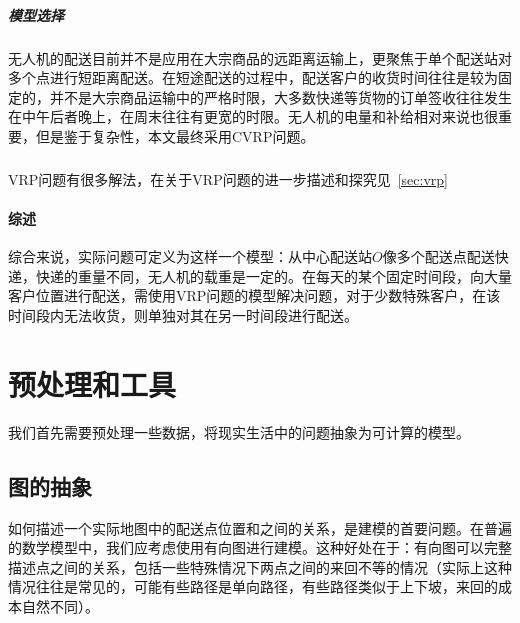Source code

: \documentclass[UTF8,a4paper]{ctexart}
\begin{document}
\subparagraph{模型选择}无人机的配送目前并不是应用在大宗商品的远距离运输上，更聚焦于单个配送站对多个点进行短距离配送。在短途配送的过程中，配送客户的收货时间往往是较为固定的，并不是大宗商品运输中的严格时限，大多数快递等货物的订单签收往往发生在中午后者晚上，在周末往往有更宽的时限。无人机的电量和补给相对来说也很重要，但是鉴于复杂性，本文最终采用CVRP问题。

\subparagraph{}VRP问题有很多解法，在关于VRP问题的进一步描述和探究见~\ref{sec:vrp}

\paragraph{综述} 综合来说，实际问题可定义为这样一个模型：从中心配送站$O$像多个配送点配送快递，快递的重量不同，无人机的载重是一定的。在每天的某个固定时间段，向大量客户位置进行配送，需使用VRP问题的模型解决问题，对于少数特殊客户，在该时间段内无法收货，则单独对其在另一时间段进行配送。






\section{预处理和工具}
我们首先需要预处理一些数据，将现实生活中的问题抽象为可计算的模型。
\subsection{图的抽象}
如何描述一个实际地图中的配送点位置和之间的关系，是建模的首要问题。在普遍的数学模型中，我们应考虑使用有向图进行建模。这种好处在于：有向图可以完整描述点之间的关系，包括一些特殊情况下两点之间的来回不等的情况（实际上这种情况往往是常见的，可能有些路径是单向路径，有些路径类似于上下坡，来回的成本自然不同）。
\end{document}
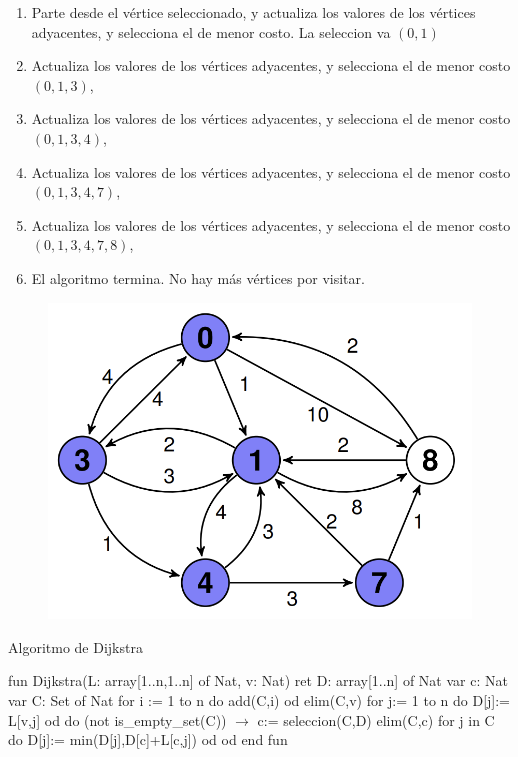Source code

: \begin{enumerate}
    \item Parte desde el vértice seleccionado, y actualiza los valores de los vértices adyacentes, y selecciona el de menor costo. La seleccion va $(0,1)$
    \item  Actualiza los valores de los vértices adyacentes, y selecciona el de menor costo $(0,1,3)$,
    \item  Actualiza los valores de los vértices adyacentes, y selecciona el de menor costo $(0,1,3,4)$,
    \item  Actualiza los valores de los vértices adyacentes, y selecciona el de menor costo $(0,1,3,4,7)$,
    \item  Actualiza los valores de los vértices adyacentes, y selecciona el de menor costo $(0,1,3,4,7,8)$,
    \item El algoritmo termina. No hay más vértices por visitar.
\end{enumerate}
\newpage
\begin{figure}[h]
    \centering
    \includegraphics[scale=0.5]{estáticos/figura9.png}
\end{figure}

\begin{codebox}{Algoritmo de Dijkstra}
\begin{pascallike}
fun Dijkstra(L: array[1..n,1..n] of Nat, v: Nat) ret D: array[1..n] of Nat
    var c: Nat
    var C: Set of Nat
    for i := 1 to n do add(C,i) od
    elim(C,v)
    for j:= 1 to n do D[j]:= L[v,j] od
    do (not is_empty_set(C)) $\rightarrow$
        c:= seleccion(C,D)
        elim(C,c)
        for j in C do D[j]:= min(D[j],D[c]+L[c,j]) od
    od
end fun
\end{pascallike}
\end{codebox}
———
» **EXERCISE OBJECTIVE**
The expected answer is an exact copy of the lines beginning at the one with "for i := 1 to n do add(C,i) od" and running to the end of the entries above.

» **WRITTEN RESPONSE**
    for i := 1 to n do add(C,i) od
    elim(C,v)
    for j:= 1 to n do D[j]:= L[v,j] od
    do (not is_empty_set(C)) $\rightarrow$
        c:= seleccion(C,D)
        elim(C,c)
        for j in C do D[j]:= min(D[j],D[c]+L[c,j]) od
    od
end fun
\end{pascallike}
\end{codebox}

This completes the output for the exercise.